● **Your objective**: What lines of the data below hold the string "actargs"? Copy each one.

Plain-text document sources
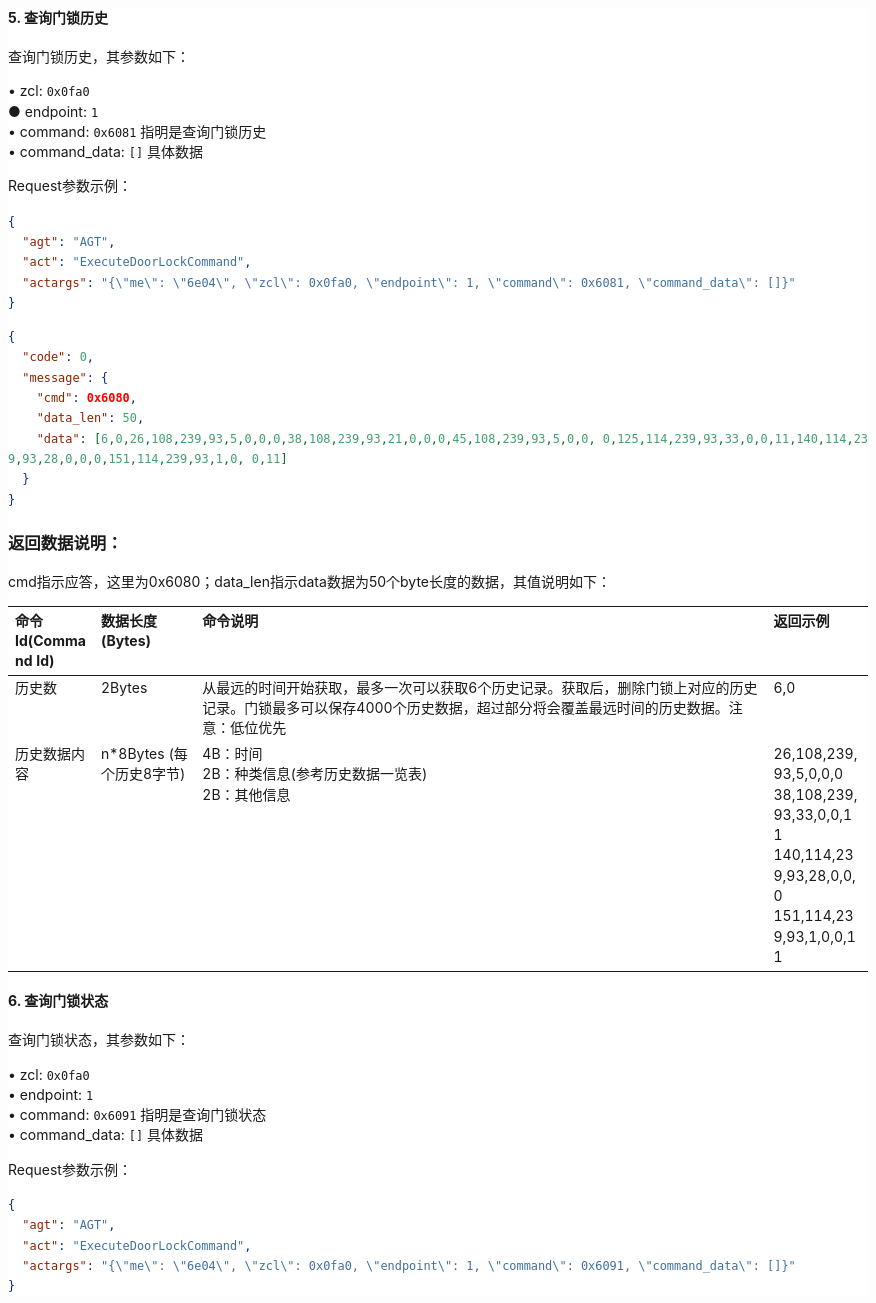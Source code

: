 #### 5. 查询门锁历史

查询门锁历史，其参数如下：

• zcl: `0x0fa0`   
● endpoint: `1`   
• command: `0x6081` 指明是查询门锁历史   
• command_data: `[]` 具体数据

Request参数示例：

```json
{
  "agt": "AGT",
  "act": "ExecuteDoorLockCommand",
  "actargs": "{\"me\": \"6e04\", \"zcl\": 0x0fa0, \"endpoint\": 1, \"command\": 0x6081, \"command_data\": []}"
}
```

```json
{
  "code": 0, 
  "message": {
    "cmd": 0x6080, 
    "data_len": 50, 
    "data": [6,0,26,108,239,93,5,0,0,0,38,108,239,93,21,0,0,0,45,108,239,93,5,0,0, 0,125,114,239,93,33,0,0,11,140,114,239,93,28,0,0,0,151,114,239,93,1,0, 0,11]
  }
}
```

### 返回数据说明：

cmd指示应答，这里为0x6080；data_len指示data数据为50个byte长度的数据，其值说明如下：

| 命令Id(Command Id) | 数据长度 (Bytes)       | 命令说明                                                                                   | 返回示例                                                                                                   |
|:-----------------|:-------------------|:---------------------------------------------------------------------------------------|:-------------------------------------------------------------------------------------------------------|
| 历史数              | 2Bytes             | 从最远的时间开始获取，最多一次可以获取6个历史记录。获取后，删除门锁上对应的历史记录。门锁最多可以保存4000个历史数据，超过部分将会覆盖最远时间的历史数据。注意：低位优先 | 6,0                                                                                                    |
| 历史数据内容           | n*8Bytes (每个历史8字节) | 4B：时间<br>2B：种类信息(参考历史数据一览表)<br>2B：其他信息                                                 | 26,108,239,93,5,0,0,0<br>38,108,239,93,33,0,0,11<br>140,114,239,93,28,0,0,0<br>151,114,239,93,1,0,0,11 |

#### 6. 查询门锁状态

查询门锁状态，其参数如下：

• zcl: `0x0fa0`   
• endpoint: `1`   
• command: `0x6091` 指明是查询门锁状态   
• command_data: `[]` 具体数据

Request参数示例：

```json
{
  "agt": "AGT",
  "act": "ExecuteDoorLockCommand",
  "actargs": "{\"me\": \"6e04\", \"zcl\": 0x0fa0, \"endpoint\": 1, \"command\": 0x6091, \"command_data\": []}"
}
```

● **Response area**:
  "actargs": "{\"me\": \"6e04\", \"zcl\": 0x0fa0, \"endpoint\": 1, \"command\": 0x6081, \"command_data\": []}"
  "actargs": "{\"me\": \"6e04\", \"zcl\": 0x0fa0, \"endpoint\": 1, \"command\": 0x6091, \"command_data\": []}"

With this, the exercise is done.